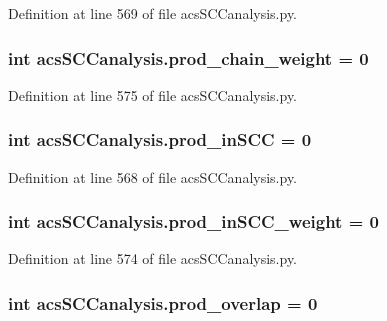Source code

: Definition at line 569 of file acs\-S\-C\-Canalysis.\-py.

\hypertarget{a00102_a6736365f1f19058f6e1d57287383dbcc}{
\subsubsection[{prod\-\_\-chain\-\_\-weight}]{\setlength{\rightskip}{0pt plus 5cm}int acs\-S\-C\-Canalysis.\-prod\-\_\-chain\-\_\-weight = 0}}\label{a00102_a6736365f1f19058f6e1d57287383dbcc}


Definition at line 575 of file acs\-S\-C\-Canalysis.\-py.

\hypertarget{a00102_adbc76b0558ceb74d798b35146a583474}{
\subsubsection[{prod\-\_\-in\-S\-C\-C}]{\setlength{\rightskip}{0pt plus 5cm}int acs\-S\-C\-Canalysis.\-prod\-\_\-in\-S\-C\-C = 0}}\label{a00102_adbc76b0558ceb74d798b35146a583474}


Definition at line 568 of file acs\-S\-C\-Canalysis.\-py.

\hypertarget{a00102_aa22adccedd9ae548d0687df507ebd92d}{
\subsubsection[{prod\-\_\-in\-S\-C\-C\-\_\-weight}]{\setlength{\rightskip}{0pt plus 5cm}int acs\-S\-C\-Canalysis.\-prod\-\_\-in\-S\-C\-C\-\_\-weight = 0}}\label{a00102_aa22adccedd9ae548d0687df507ebd92d}


Definition at line 574 of file acs\-S\-C\-Canalysis.\-py.

\hypertarget{a00102_a213e964195f0666d00663ca874a09caa}{
\subsubsection[{prod\-\_\-overlap}]{\setlength{\rightskip}{0pt plus 5cm}int acs\-S\-C\-Canalysis.\-prod\-\_\-overlap = 0}}\label{a00102_a213e964195f0666d00663ca874a09caa}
———
### Your goal
Produce a verbatim copy of all records, minus pictures.

### Answer to the exercise
Source code

: Definition at line 569 of file acs\-S\-C\-Canalysis.\-py.

\hypertarget{a00102_a6736365f1f19058f6e1d57287383dbcc}{
\subsubsection[{prod\-\_\-chain\-\_\-weight}]{\setlength{\rightskip}{0pt plus 5cm}int acs\-S\-C\-Canalysis.\-prod\-\_\-chain\-\_\-weight = 0}}\label{a00102_a6736365f1f19058f6e1d57287383dbcc}


Definition at line 575 of file acs\-S\-C\-Canalysis.\-py.

\hypertarget{a00102_adbc76b0558ceb74d798b35146a583474}{
\subsubsection[{prod\-\_\-in\-S\-C\-C}]{\setlength{\rightskip}{0pt plus 5cm}int acs\-S\-C\-Canalysis.\-prod\-\_\-in\-S\-C\-C = 0}}\label{a00102_adbc76b0558ceb74d798b35146a583474}


Definition at line 568 of file acs\-S\-C\-Canalysis.\-py.

\hypertarget{a00102_aa22adccedd9ae548d0687df507ebd92d}{
\subsubsection[{prod\-\_\-in\-S\-C\-C\-\_\-weight}]{\setlength{\rightskip}{0pt plus 5cm}int acs\-S\-C\-Canalysis.\-prod\-\_\-in\-S\-C\-C\-\_\-weight = 0}}\label{a00102_aa22adccedd9ae548d0687df507ebd92d}


Definition at line 574 of file acs\-S\-C\-Canalysis.\-py.

\hypertarget{a00102_a213e964195f0666d00663ca874a09caa}{
\subsubsection[{prod\-\_\-overlap}]{\setlength{\rightskip}{0pt plus 5cm}int acs\-S\-C\-Canalysis.\-prod\-\_\-overlap = 0}}\label{a00102_a213e964195f0666d00663ca874a09caa}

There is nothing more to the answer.